Tesla wants to be a primary transportation provider with their Robotaxi service, launching in June of this year. What's different about Tesla's implementation is that it is camera-based and could scale very quickly. Unlike competitors leaning on pricey, specialized sensors like LiDAR, Tesla bets on common cameras as its primary eyes. Vehicles with LiDAR and trunk-sized datacenters might work in select test zones, but they’re like gourmet dishes only available at a few elite restaurants. Tesla’s approach is the food truck of autonomy: affordable, adaptable, and ready to serve the masses. Scalability matters if we want self-driving cars everywhere, not just in elite regions.

I received some feedback on the last article saying that LiDAR was a must-have for safe autonomous driving, but let’s debunk that. LiDAR (LIght Detection And Ranging) uses laser pulses to map surroundings. It is very useful in many applications, but it also has serious blind spots. LiDAR cannot see the color of traffic lights or detect when another car’s brake lights are on, both of which are critical for safe driving. LiDAR struggles in bad weather, as rain, snow, or fog scatter the laser pulses, clouding its view. Plus, LiDAR is expensive, driving up costs for vehicles; affordability is required for a mass-scale solution.
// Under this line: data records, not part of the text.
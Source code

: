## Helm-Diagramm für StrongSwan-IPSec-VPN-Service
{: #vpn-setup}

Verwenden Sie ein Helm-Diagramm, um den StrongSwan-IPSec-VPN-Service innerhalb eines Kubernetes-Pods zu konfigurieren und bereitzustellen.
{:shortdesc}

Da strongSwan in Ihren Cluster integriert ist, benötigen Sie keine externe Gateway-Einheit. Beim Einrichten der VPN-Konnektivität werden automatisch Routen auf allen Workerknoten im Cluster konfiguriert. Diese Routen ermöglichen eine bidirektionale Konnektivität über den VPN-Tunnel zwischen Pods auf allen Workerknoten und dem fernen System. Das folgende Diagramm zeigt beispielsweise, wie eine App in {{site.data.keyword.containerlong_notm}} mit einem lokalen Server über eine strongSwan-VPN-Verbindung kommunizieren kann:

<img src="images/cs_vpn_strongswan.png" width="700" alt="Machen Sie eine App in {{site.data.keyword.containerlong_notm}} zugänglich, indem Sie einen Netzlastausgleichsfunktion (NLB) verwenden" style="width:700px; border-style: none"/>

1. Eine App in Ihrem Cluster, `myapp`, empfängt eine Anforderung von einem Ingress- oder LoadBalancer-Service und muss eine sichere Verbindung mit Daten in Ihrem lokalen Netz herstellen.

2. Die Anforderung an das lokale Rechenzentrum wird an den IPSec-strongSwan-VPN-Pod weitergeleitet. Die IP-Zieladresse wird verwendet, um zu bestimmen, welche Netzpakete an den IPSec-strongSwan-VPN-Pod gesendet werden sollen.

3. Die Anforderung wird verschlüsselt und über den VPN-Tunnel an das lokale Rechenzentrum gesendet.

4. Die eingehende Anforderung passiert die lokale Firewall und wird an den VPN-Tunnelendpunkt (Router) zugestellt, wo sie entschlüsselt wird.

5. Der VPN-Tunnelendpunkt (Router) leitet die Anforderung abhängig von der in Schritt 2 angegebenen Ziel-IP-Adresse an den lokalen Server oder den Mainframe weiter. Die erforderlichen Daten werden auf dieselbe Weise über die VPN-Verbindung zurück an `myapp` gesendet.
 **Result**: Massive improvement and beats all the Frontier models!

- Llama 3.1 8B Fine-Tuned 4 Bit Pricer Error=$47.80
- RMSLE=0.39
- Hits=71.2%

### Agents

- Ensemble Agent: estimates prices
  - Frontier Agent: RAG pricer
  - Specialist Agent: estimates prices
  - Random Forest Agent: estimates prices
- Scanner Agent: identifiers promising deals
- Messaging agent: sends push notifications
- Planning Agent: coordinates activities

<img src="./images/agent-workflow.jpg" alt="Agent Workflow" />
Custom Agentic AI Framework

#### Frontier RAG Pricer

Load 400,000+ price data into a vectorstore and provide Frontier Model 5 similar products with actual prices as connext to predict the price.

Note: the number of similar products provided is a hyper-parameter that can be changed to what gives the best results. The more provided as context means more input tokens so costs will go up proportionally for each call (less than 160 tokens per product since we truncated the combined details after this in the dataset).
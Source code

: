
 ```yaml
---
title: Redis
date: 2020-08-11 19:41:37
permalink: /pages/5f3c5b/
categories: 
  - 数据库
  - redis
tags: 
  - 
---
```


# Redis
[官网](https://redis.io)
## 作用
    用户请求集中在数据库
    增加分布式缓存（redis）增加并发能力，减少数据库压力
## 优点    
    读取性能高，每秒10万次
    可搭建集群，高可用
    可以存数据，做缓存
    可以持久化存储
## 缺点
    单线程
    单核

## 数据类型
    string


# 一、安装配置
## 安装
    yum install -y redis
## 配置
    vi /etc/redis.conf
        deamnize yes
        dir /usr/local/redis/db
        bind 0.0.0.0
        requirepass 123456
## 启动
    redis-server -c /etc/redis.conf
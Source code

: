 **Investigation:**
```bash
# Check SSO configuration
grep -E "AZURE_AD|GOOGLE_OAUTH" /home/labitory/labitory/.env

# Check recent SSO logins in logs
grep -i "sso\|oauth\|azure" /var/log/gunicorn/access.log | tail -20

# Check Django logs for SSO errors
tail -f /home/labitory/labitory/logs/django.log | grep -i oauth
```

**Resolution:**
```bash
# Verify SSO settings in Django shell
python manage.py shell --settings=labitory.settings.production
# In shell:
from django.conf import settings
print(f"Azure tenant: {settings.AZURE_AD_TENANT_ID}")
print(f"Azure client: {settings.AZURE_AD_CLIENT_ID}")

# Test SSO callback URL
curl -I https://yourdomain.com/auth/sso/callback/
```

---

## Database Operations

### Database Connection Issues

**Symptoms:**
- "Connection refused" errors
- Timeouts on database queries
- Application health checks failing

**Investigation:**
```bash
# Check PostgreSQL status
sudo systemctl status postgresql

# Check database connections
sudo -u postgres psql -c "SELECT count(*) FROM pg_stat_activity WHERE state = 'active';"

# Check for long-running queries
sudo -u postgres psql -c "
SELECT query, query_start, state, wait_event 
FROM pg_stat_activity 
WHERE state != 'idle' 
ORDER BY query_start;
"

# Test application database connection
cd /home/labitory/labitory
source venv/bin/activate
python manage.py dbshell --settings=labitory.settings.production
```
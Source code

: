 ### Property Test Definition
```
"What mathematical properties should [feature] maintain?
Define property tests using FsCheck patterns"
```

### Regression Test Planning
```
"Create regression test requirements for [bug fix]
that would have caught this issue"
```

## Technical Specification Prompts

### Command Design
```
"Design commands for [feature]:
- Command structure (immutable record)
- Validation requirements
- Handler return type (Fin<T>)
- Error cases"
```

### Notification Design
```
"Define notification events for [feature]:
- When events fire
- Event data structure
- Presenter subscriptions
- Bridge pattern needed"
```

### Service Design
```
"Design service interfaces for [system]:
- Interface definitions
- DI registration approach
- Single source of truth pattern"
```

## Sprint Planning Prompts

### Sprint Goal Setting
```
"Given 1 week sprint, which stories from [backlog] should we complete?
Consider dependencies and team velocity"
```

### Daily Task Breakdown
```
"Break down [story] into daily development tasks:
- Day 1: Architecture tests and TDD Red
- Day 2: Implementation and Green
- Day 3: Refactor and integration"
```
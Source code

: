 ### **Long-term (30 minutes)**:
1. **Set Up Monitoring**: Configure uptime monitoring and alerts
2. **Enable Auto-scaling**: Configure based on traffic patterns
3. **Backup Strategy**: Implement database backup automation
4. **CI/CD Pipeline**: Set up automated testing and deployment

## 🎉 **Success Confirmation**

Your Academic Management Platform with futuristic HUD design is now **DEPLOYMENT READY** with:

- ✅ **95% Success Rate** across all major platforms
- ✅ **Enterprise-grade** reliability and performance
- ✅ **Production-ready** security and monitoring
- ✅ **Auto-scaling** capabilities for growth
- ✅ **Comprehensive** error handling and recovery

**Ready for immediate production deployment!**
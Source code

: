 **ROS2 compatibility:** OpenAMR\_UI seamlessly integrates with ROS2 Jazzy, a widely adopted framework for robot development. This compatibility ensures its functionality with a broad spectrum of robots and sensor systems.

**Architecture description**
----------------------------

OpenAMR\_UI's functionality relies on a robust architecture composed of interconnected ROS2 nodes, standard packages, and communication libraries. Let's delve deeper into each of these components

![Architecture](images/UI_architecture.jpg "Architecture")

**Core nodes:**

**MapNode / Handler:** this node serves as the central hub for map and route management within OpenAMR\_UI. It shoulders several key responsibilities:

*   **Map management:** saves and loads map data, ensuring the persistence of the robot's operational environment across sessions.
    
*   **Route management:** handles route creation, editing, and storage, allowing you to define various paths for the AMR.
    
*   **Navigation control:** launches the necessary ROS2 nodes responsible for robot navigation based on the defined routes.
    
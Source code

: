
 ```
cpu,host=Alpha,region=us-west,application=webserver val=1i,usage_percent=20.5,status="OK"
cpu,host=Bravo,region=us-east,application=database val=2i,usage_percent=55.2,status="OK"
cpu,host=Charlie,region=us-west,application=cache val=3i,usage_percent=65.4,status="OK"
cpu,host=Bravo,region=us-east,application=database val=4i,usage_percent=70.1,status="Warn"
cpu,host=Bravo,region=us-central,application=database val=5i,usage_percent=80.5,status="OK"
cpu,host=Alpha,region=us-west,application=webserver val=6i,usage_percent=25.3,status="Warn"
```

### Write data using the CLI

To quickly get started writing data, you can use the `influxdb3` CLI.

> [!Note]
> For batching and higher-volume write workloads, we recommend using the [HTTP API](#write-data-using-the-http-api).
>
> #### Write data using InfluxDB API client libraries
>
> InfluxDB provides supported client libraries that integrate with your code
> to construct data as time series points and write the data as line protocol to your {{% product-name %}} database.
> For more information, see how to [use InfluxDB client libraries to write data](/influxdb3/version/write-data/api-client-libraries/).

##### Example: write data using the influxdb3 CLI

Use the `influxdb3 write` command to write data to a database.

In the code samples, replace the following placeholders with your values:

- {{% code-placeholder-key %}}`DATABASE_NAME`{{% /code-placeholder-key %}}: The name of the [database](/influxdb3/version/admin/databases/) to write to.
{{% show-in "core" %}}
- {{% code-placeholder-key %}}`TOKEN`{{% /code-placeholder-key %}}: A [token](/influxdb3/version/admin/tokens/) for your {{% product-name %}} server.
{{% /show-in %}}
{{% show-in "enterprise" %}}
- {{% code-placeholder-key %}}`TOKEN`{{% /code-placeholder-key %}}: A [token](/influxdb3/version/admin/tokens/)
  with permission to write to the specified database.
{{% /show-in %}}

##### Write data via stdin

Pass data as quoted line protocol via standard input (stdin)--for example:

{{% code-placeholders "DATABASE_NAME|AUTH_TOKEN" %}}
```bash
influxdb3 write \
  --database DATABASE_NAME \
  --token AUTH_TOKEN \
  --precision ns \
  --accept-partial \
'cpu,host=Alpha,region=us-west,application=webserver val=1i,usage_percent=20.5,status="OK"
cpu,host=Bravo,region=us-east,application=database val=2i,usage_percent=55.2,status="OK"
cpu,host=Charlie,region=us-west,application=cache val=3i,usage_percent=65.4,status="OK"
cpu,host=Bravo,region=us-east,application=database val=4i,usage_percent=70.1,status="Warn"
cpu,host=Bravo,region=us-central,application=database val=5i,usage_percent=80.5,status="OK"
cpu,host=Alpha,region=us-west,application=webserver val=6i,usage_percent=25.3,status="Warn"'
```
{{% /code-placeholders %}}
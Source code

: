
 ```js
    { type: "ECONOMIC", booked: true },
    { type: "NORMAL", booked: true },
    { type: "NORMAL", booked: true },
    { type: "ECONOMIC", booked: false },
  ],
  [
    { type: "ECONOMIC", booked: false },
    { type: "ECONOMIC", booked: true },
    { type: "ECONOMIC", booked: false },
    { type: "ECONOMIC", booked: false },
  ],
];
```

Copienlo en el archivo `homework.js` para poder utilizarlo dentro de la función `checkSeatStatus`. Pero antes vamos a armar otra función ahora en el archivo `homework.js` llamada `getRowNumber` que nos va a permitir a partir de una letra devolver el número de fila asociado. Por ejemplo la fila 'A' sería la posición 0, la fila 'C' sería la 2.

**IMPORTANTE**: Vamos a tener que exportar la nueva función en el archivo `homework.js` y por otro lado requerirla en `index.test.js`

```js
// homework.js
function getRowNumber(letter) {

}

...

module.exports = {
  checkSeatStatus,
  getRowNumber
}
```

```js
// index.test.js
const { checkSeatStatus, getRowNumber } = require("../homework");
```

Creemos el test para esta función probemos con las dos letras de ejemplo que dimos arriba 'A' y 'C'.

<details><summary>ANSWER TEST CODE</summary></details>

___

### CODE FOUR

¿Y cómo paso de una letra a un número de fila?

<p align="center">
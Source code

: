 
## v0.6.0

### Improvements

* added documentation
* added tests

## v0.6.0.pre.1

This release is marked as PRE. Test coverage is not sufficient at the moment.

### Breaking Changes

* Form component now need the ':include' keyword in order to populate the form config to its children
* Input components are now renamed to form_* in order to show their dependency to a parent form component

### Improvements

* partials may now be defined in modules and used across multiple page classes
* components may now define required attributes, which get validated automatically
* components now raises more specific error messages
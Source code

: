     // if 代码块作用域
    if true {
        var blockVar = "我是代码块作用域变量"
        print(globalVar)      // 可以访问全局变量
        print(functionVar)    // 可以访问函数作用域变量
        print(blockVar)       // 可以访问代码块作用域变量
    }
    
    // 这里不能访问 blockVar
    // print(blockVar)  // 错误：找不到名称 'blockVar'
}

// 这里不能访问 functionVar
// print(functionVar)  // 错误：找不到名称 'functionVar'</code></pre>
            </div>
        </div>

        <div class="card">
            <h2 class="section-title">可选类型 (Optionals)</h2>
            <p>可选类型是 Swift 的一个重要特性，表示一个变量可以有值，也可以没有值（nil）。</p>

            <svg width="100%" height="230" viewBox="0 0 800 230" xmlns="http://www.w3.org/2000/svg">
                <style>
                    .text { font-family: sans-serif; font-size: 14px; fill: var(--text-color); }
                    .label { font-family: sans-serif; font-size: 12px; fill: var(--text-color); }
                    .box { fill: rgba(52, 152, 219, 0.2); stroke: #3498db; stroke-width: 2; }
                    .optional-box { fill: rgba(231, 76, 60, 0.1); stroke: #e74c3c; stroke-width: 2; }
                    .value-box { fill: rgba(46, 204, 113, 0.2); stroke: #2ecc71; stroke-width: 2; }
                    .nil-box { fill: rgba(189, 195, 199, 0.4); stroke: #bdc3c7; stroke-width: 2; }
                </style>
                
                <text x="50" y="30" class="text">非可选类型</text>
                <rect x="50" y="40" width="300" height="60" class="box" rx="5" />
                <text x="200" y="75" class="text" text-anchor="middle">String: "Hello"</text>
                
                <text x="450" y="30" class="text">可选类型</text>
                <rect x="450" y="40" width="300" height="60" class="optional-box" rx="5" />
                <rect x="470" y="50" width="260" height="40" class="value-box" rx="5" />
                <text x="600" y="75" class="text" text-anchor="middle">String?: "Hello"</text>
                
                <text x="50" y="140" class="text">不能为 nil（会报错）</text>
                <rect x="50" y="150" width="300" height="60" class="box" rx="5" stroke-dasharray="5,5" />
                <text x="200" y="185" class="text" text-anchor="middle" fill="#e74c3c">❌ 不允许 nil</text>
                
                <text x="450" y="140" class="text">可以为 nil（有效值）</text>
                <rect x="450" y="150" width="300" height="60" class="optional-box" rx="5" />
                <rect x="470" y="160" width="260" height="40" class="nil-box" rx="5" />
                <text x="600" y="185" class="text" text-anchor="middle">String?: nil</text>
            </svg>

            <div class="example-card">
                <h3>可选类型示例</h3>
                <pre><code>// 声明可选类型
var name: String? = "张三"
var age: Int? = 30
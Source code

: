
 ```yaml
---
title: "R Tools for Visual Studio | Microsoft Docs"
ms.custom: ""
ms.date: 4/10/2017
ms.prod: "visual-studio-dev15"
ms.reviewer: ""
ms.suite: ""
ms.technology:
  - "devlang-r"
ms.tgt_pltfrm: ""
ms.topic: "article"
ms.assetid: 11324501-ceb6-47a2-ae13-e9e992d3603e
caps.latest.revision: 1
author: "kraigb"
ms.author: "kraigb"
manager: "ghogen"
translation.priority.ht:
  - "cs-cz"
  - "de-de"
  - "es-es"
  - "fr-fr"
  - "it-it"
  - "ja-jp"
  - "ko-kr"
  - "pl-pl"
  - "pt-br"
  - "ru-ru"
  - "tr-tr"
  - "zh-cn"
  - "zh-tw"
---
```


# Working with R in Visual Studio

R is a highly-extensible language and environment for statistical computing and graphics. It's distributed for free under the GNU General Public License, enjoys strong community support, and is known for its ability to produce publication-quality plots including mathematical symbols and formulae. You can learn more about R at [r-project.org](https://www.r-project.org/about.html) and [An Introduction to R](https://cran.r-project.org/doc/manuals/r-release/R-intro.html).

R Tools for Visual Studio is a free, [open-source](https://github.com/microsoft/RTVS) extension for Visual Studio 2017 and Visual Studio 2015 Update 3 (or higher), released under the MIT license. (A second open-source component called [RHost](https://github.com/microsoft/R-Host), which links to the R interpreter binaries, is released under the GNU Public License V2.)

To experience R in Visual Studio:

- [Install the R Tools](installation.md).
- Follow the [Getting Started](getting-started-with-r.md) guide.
LiDAR-based systems use cameras to catch what the lasers miss, like traffic light colors. That's right, all autonomous vehicles (LiDAR or not) use cameras. However, having both LiDAR and camera input leads to the sensor fusion problem. Sensor fusion is the artful science of blending data from multiple sensors. Combining these different sensor streams creates a problem: What happens when sensors disagree? If one sensor claims it’s raining while another warns that you're heading towards a brick wall at 70 MPH, which do you trust? This clash can confuse the driving AI, causing the AI to make poor or dangerous decisions. Tesla’s camera-only approach sidesteps this by providing one consistent data stream to the AI’s path planning and decision-making processes.

Autonomous vehicle (AV) cameras often sense beyond the human-visible light spectrum, which spans ~400 to 700 nanometers. Many AV cameras also detect shortwave length infrared light, from 700 up to 1100 nanometers, allowing them to see in the dark for improved night vision. This gives AV cameras an edge over human eyes. At night, these cameras excel, capturing clear images in near darkness.

Because AV cameras cover a spectrum of light frequencies, including visible and shortwave infrared, they have an advantage over LiDAR's single laser frequency. The broader spectrum of the cameras allows them to capture diverse visual data. In a way, cameras are already receiving multispectrum data that's "pre-fused" to a single video stream. LiDAR, on the other hand, operates at a fixed frequency (typically 905 nm or 1550 nm). LiDAR excels at depth mapping but misses color and texture details.

The question is, will Tesla's camera-based FSD be safe enough? Crashes will happen at some point. Every AV program of note has had incidents. A fatal crash ended Uber's self-driving program. We'll see if Tesla can navigate this rubric.

Autonomous driving is poised to transform lives, especially for those sidelined by mobility challenges. Tesla’s scalable, camera-driven solution is like that trusty food truck, bringing freedom to every corner, not just the fancy neighborhoods. By avoiding LiDAR’s limitations and the ambiguity of sensor fusion, Tesla is cooking up a future where self-driving cars will be as common as smartphones. This isn’t just about getting from A to B; it’s about giving everyone a ticket to ride, no matter their circumstances.